:: About this task ::
Only the lines holding the word "University" are wanted; copy each of them from the listing.

:: Available records ::

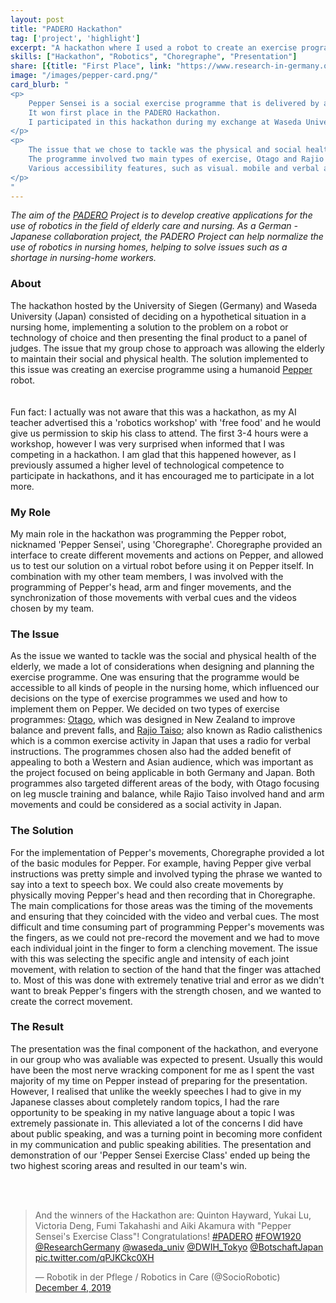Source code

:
 ```yaml
---
layout: post
title: "PADERO Hackathon"
tag: ['project', 'highlight']
excerpt: "A hackathon where I used a robot to create an exercise programme targeted towards the elderly."
skills: ["Hackathon", "Robotics", "Choregraphe", "Presentation"]
share: [{title: "First Place", link: "https://www.research-in-germany.org/the-future-of-work/news-and-stories/padero_article_part2.html"}]
image: "/images/pepper-card.png/"
card_blurb: "
<p>
    Pepper Sensei is a social exercise programme that is delivered by a humanoid Pepper robot. 
    It won first place in the PADERO Hackathon. 
    I participated in this hackathon during my exchange at Waseda University (Tokyo, Japan). 
</p>
<p>
    The issue that we chose to tackle was the physical and social health of those in elderly homes. 
    The programme involved two main types of exercise, Otago and Rajio Taiso. 
    Various accessibility features, such as visual. mobile and verbal aids were also incoporated into our programme to account for issues that elderly people develop. 
</p>
"
---
```


*The aim of the [PADERO](http://research-in-germany.org/the-future-of-work/research-networks/research-network-padero.html) Project is to develop creative applications for the use of robotics in the field of  elderly care and nursing. As a German - Japanese collaboration project, the PADERO Project can help normalize the use of robotics in nursing homes, helping to solve issues such as a shortage in nursing-home workers.*  

### About
The hackathon hosted by the University of Siegen (Germany) and Waseda University (Japan) consisted of deciding on a hypothetical situation in a nursing home, implementing a solution to the problem on a robot or technology of choice and then presenting the final product to a panel of judges. The issue that my group chose to approach was allowing the elderly to maintain their social and physical health. The solution implemented to this issue was creating an exercise programme using a humanoid [Pepper](https://www.softbankrobotics.com/emea/en/pepper) robot.  
<br><br>
Fun fact: I actually was not aware that this was a hackathon, as my AI teacher advertised this a 'robotics workshop' with 'free food' and he would give us permission to skip his class to attend. The first 3-4 hours were a workshop, however I was very surprised when informed that I was competing in a hackathon. I am glad that this happened however, as I previously assumed a higher level of technological competence to participate in hackathons, and it has encouraged me to participate in a lot more.  

### My Role
My main role in the hackathon was programming the Pepper robot, nicknamed 'Pepper Sensei', using 'Choregraphe'. Choregraphe provided an interface to create different movements and actions on Pepper, and allowed us to test our solution on a virtual robot before using it on Pepper itself. In combination with my other team members, I was involved with the programming of Pepper's head, arm and finger movements, and the synchronization of those movements with verbal cues and the videos chosen by my team. 

### The Issue
As the issue we wanted to tackle was the social and physical health of the elderly, we made a lot of considerations when designing and planning the exercise programme. One was ensuring that the programme would be accessible to all kinds of people in the nursing home, which influenced our decisions on the type of exercise programmes we used and how to implement them on Pepper. We decided on two types of exercise programmes: [Otago](https://www.physio-pedia.com/Otago_Exercise_Programme), which was designed in New Zealand to improve balance and prevent falls, and [Rajio Taiso](https://www.japankuru.com/en/culture/e2263.html); also known as Radio calisthenics which is a common exercise activity in Japan that uses a radio for verbal instructions. The programmes chosen also had the added benefit of appealing to both a Western and Asian audience, which was important as the project focused on being applicable in both Germany and Japan. Both programmes also targeted different areas of the body, with Otago focusing on leg muscle training and balance, while Rajio Taiso involved hand and arm movements and could be considered as a social activity in Japan. 

### The Solution
For the implementation of Pepper's movements, Choregraphe provided a lot of the basic modules for Pepper. For example, having Pepper give verbal instructions was pretty simple and involved typing the phrase we wanted to say into a text to speech box. We could also create movements by physically moving Pepper's head and then recording that in Choregraphe. The main complications for those areas was the timing of the movements and ensuring that they coincided with the video and verbal cues. The most difficult and time consuming part of programming Pepper's movements was the fingers, as we could not pre-record the movement and we had to move each individual joint in the finger to form a clenching movement. The issue with this was selecting the specific angle and intensity of each joint movement, with relation to section of the hand that the finger was attached to. Most of this was done with extremely tenative trial and error as we didn't want to break Pepper's fingers with the strength chosen, and we wanted to create the correct movement.   

### The Result
The presentation was the final component of the hackathon, and everyone in our group who was avaliable was expected to present. Usually this would have been the most nerve wracking component for me as I spent the vast majority of my time on Pepper instead of preparing for the presentation. However, I realised that unlike the weekly speeches I had to give in my Japanese classes about completely random topics, I had the rare opportunity to be speaking in my native language about a topic I was extremely passionate in. This alleviated a lot of the concerns I did have about public speaking, and was a turning point in becoming more confident in my communication and public speaking abilities. The presentation and demonstration of our 'Pepper Sensei Exercise Class' ended up being the two highest scoring areas and resulted in our team's win.   

<br><br>
<div class = "col-10 text-center mx-auto">
<blockquote class="twitter-tweet" data-theme="dark">
<p lang="en" dir="ltr">And the winners of the Hackathon are: Quinton Hayward, Yukai Lu, Victoria Deng, Fumi Takahashi and Aiki Akamura with &quot;Pepper Sensei&#39;s Exercise Class&quot;! Congratulations!
<a href="https://twitter.com/hashtag/PADERO?src=hash&amp;ref_src=twsrc%5Etfw">#PADERO</a> <a href="https://twitter.com/hashtag/FOW1920?src=hash&amp;ref_src=twsrc%5Etfw">#FOW1920</a> 
<a href="https://twitter.com/ResearchGermany?ref_src=twsrc%5Etfw">@ResearchGermany</a> <a href="https://twitter.com/waseda_univ?ref_src=twsrc%5Etfw">@waseda_univ</a> 
<a href="https://twitter.com/DWIH_Tokyo?ref_src=twsrc%5Etfw">@DWIH_Tokyo</a> <a href="https://twitter.com/BotschaftJapan?ref_src=twsrc%5Etfw">@BotschaftJapan</a> 
<a href="https://t.co/qPJKCkc0XH">pic.twitter.com/qPJKCkc0XH</a></p>&mdash; Robotik in der Pflege / Robotics in Care (@SocioRobotic) 
<a href="https://twitter.com/SocioRobotic/status/1202265458637824001?ref_src=twsrc%5Etfw">December 4, 2019</a>
</blockquote> 
<script async src="https://platform.twitter.com/widgets.js" charset="utf-8"></script>
</div>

:: Written response ::
    I participated in this hackathon during my exchange at Waseda University (Tokyo, Japan). 
The hackathon hosted by the University of Siegen (Germany) and Waseda University (Japan) consisted of deciding on a hypothetical situation in a nursing home, implementing a solution to the problem on a robot or technology of choice and then presenting the final product to a panel of judges. The issue that my group chose to approach was allowing the elderly to maintain their social and physical health. The solution implemented to this issue was creating an exercise programme using a humanoid [Pepper](https://www.softbankrobotics.com/emea/en/pepper) robot.  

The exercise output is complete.